Music Information Retrieval 2 – Algorithms

As we now have some questions about what we want to find in the signal we can look for algorithms that can provide information on that. here the questions are listed again:

  • Is the sound noiselike or tonelike?
  • Is the sound bright or dark in its sonic character? 
  • What is the rate of change?

For the last question, we did not find an answer yet but we found an algorithm that would interest me personally to experiment with. the MFCC.

Spectral Flatness 

Or tonal coefficient is also known as Wiener entropy is a spectral measure that constitutes how ton-like or noise-like a sound is. By analyzing the ramps in the spectrum and determining their steepness it gives out a number between 0 and minus infinity where 0 is a few sine waves and -inf. pure noise. It can also be applied on subbands rather than across the whole band.

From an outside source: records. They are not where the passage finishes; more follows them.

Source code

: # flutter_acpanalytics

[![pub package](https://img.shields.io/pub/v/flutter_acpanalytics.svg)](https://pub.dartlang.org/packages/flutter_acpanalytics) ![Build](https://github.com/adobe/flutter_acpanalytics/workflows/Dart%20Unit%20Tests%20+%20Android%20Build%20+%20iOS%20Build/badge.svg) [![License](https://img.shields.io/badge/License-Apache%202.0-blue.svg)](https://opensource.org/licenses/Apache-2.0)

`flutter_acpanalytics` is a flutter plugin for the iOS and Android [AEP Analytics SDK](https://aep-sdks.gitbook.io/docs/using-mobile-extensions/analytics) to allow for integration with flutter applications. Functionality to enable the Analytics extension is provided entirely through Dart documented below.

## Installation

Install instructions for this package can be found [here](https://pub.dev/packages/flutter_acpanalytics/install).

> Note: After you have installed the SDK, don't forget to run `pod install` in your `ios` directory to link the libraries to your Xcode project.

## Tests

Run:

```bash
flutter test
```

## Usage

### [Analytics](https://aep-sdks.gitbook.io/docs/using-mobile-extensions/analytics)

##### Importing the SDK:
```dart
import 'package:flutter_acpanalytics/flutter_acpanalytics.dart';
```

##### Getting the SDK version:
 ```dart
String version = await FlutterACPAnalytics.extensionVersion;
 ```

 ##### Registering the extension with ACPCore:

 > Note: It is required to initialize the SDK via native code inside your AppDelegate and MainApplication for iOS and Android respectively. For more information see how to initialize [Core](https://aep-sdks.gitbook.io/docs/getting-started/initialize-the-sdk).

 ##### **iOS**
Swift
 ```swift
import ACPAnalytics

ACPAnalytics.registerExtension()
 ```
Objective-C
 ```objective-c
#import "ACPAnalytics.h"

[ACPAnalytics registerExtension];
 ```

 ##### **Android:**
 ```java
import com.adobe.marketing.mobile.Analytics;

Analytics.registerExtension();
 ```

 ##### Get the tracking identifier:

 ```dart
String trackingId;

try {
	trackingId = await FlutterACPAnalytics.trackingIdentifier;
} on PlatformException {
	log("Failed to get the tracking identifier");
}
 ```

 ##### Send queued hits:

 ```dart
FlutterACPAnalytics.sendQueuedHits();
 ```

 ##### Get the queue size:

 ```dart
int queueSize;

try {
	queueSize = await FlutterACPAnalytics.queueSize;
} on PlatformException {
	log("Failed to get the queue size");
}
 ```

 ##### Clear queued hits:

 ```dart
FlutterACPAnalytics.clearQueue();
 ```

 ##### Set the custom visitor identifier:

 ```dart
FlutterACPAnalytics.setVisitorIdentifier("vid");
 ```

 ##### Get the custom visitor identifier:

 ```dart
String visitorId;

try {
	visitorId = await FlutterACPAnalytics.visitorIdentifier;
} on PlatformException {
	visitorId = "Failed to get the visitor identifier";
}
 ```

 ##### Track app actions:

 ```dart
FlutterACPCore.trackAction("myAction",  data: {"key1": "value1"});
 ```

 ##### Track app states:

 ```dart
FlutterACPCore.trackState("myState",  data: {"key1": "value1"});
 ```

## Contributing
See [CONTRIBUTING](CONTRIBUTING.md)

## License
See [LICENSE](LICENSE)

With the output of one number, the application of this could be quite straightforward. The distinction between the tonal and non-tonal content of a musician’s tonal repertoire gives great insight into the performative intent of that musician.

Spectral Entropy:

Spectral Entropy, with a choice of a number of sub-bands. If one band, a measure of general peakiness of the spectral distribution.

Spectral Pcilentile:

This calculates the distribution of the spectral energy in a frequency spectrum and outputs the frequency value which corresponds to the desired percentile. This means it puts out the frequency where the spectral roll-off is happening, which gives information of the cutoff frequency of a filter.

Spectral Centroid

This measures the spectral centroid, which is the weighted mean frequency, or the “center of mass” of the spectrum. This means it can determine if the measured signal leans more on the bright or dull side.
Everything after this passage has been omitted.